そして、充実したアフターフォローも様々なメーカーの中からメディコムを選んだ理由の一つだといいます。「これまで勤務していた時代に他のメーカーの電子薬歴を使ってきましたが、メディコムはレセプトに関することも含めていろいろな質問や相談に迅速に対応していただけて、アフターフォローの面で非常に優位性が高いと感じました。当薬局は専任の事務員がいないため、レセプト請求も全て薬剤師が行っています。小さな薬局にとってフォロー体制が充実している点は、とても心強い」と、厚川先生はメリットを強調。事務員の代わりに栄養士を入れるといった選択肢の幅も広がるなど、価値は大きいと話します。
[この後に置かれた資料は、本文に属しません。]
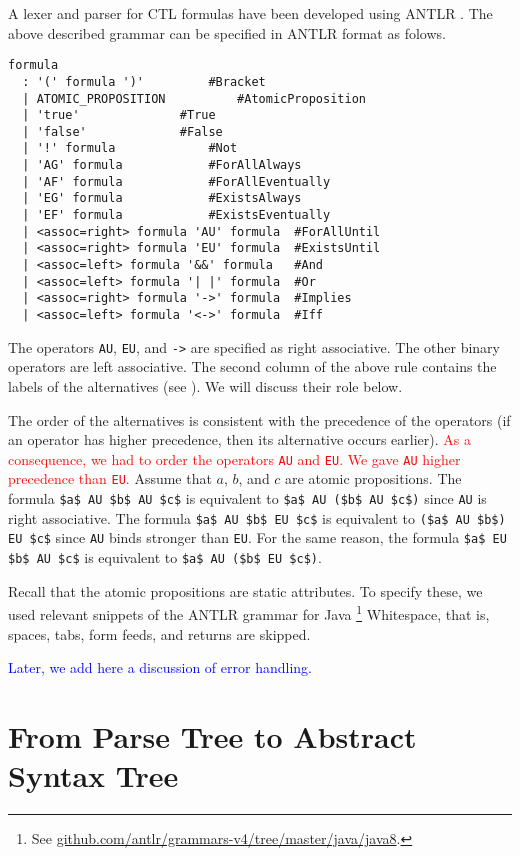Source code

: \documentclass[12pt]{article}
\theoremstyle{definition}
\begin{document}
A lexer and parser for CTL formulas have been developed using ANTLR \cite{P13}.  The above described grammar can be specified in ANTLR format as folows.
\begin{lstlisting}
formula
  : '(' formula ')'			#Bracket
  | ATOMIC_PROPOSITION			#AtomicProposition
  | 'true'				#True
  | 'false'				#False
  | '!' formula				#Not
  | 'AG' formula			#ForAllAlways
  | 'AF' formula			#ForAllEventually
  | 'EG' formula			#ExistsAlways
  | 'EF' formula			#ExistsEventually
  | <assoc=right> formula 'AU' formula  #ForAllUntil
  | <assoc=right> formula 'EU' formula  #ExistsUntil
  | <assoc=left> formula '&&' formula	#And
  | <assoc=left> formula '| |' formula  #Or
  | <assoc=right> formula '->' formula  #Implies
  | <assoc=left> formula '<->' formula	#Iff
\end{lstlisting}
The operators \lstinline{AU}, \lstinline{EU}, and \lstinline{->} are specified as right associative.  The other binary operators are left associative.  The second column of the above rule contains the labels of the alternatives (see \cite[Section~8.2]{P13}).  We will discuss their role below.

The order of the alternatives is consistent with the precedence of the operators (if an operator has higher precedence, then its alternative occurs earlier).  \textcolor{red}{As a consequence, we had to order the operators \lstinline{AU} and \lstinline{EU}.  We gave \lstinline{AU} higher precedence than \lstinline{EU}.}
Assume that $a$, $b$, and $c$ are atomic propositions.  The formula \lstinline{$a$ AU $b$ AU $c$} is equivalent to \lstinline{$a$ AU ($b$ AU $c$)} since \lstinline{AU} is right associative.  The formula \lstinline{$a$ AU $b$ EU $c$} is equivalent to \lstinline{($a$ AU $b$) EU $c$} since \lstinline{AU} binds stronger than \lstinline{EU}.  For the same reason, the formula \lstinline{$a$ EU $b$ AU $c$} is equivalent to \lstinline{$a$ AU ($b$ EU $c$)}.

Recall that the atomic propositions are static attributes.  To specify these, we used relevant snippets of the ANTLR grammar for Java%
\footnote{See \href{https://github.com/antlr/grammars-v4/tree/master/java/java8}{github.com/antlr/grammars-v4/tree/master/java/java8}.}
Whitespace, that is, spaces, tabs, form feeds, and returns are skipped.

\textcolor{blue}{Later, we add here a discussion of error handling.}

\section{From Parse Tree to Abstract Syntax Tree}
\end{document}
面分業スタイルという若手薬局経営者の未来を後押しする挑戦
特定の医療機関に頼らず、完全な面分業を行うスタイルは、処方箋集中率を低くすることを求める国の方針もあり、多くの薬局が模索しているところですが、やはり収益の安定性を考えると不安な要素は確かにあります。実際、厚川先生も開局時は不安感を少なからずもっていたといいます。しかし、「いざ一歩を踏み出し、薬局の外に出て地域としっかり向き合うと、必要とされていることを実感できました」と不安が手応えに変わったといいます。
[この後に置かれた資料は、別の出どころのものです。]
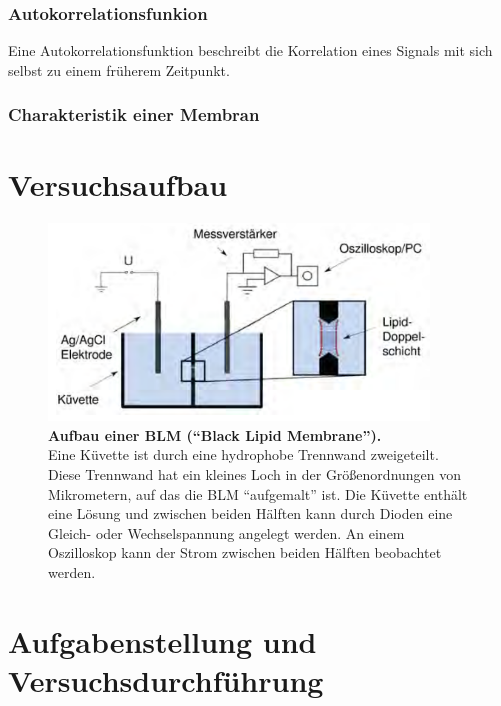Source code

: \documentclass[a4paper,ngerman]{scrartcl}
\begin{document}
\subsubsection{Autokorrelationsfunkion}

Eine Autokorrelationsfunktion beschreibt die Korrelation eines Signals mit sich selbst zu einem früherem Zeitpunkt. 





\subsubsection{Charakteristik einer Membran}






\section{Versuchsaufbau}

\begin{figure}[tb!]
  \centering
  \includegraphics[width=0.9\textwidth]{abbildungen/blmaufbau.png}
  \caption{\textbf{Aufbau einer BLM ("`Black Lipid Membrane"').} \\Eine Küvette ist durch eine hydrophobe Trennwand zweigeteilt. Diese Trennwand hat ein kleines Loch in der Größenordnungen von Mikrometern, auf das die BLM "`aufgemalt"' ist. Die Küvette enthält eine Lösung und zwischen beiden Hälften kann durch Dioden eine Gleich- oder Wechselspannung angelegt werden. An einem Oszilloskop kann der Strom zwischen beiden Hälften beobachtet werden.}
  \label{fig:blmaufbau}
\end{figure}






\section{Aufgabenstellung und Versuchsdurchführung}
\end{document}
厚川薬局の経営スタイルは徐々に知られることとなり、特に若手の薬局経営者から注目を集めるようになりました。
「将来を見据えた際、可能性としてヘルスチェックと健康管理アドバイス、ワクチン接種なども薬局の仕事になる時代が到来したとき、面分業のスタイルはさらに強みを発揮するはずです。これからの時代を担う薬剤師は是非地域との関わりを大切にしてほしい。それぞれの地域で課題は異なると思いますが、深く入り込むことで解決の糸口はきっと見つかるはずです」と、変化に前向きな薬局・薬剤師の背中を押す厚川先生。ここでの取り組みがヒントの種となり、全国各地で花を咲かせる日がくることを期待せずにはいられません。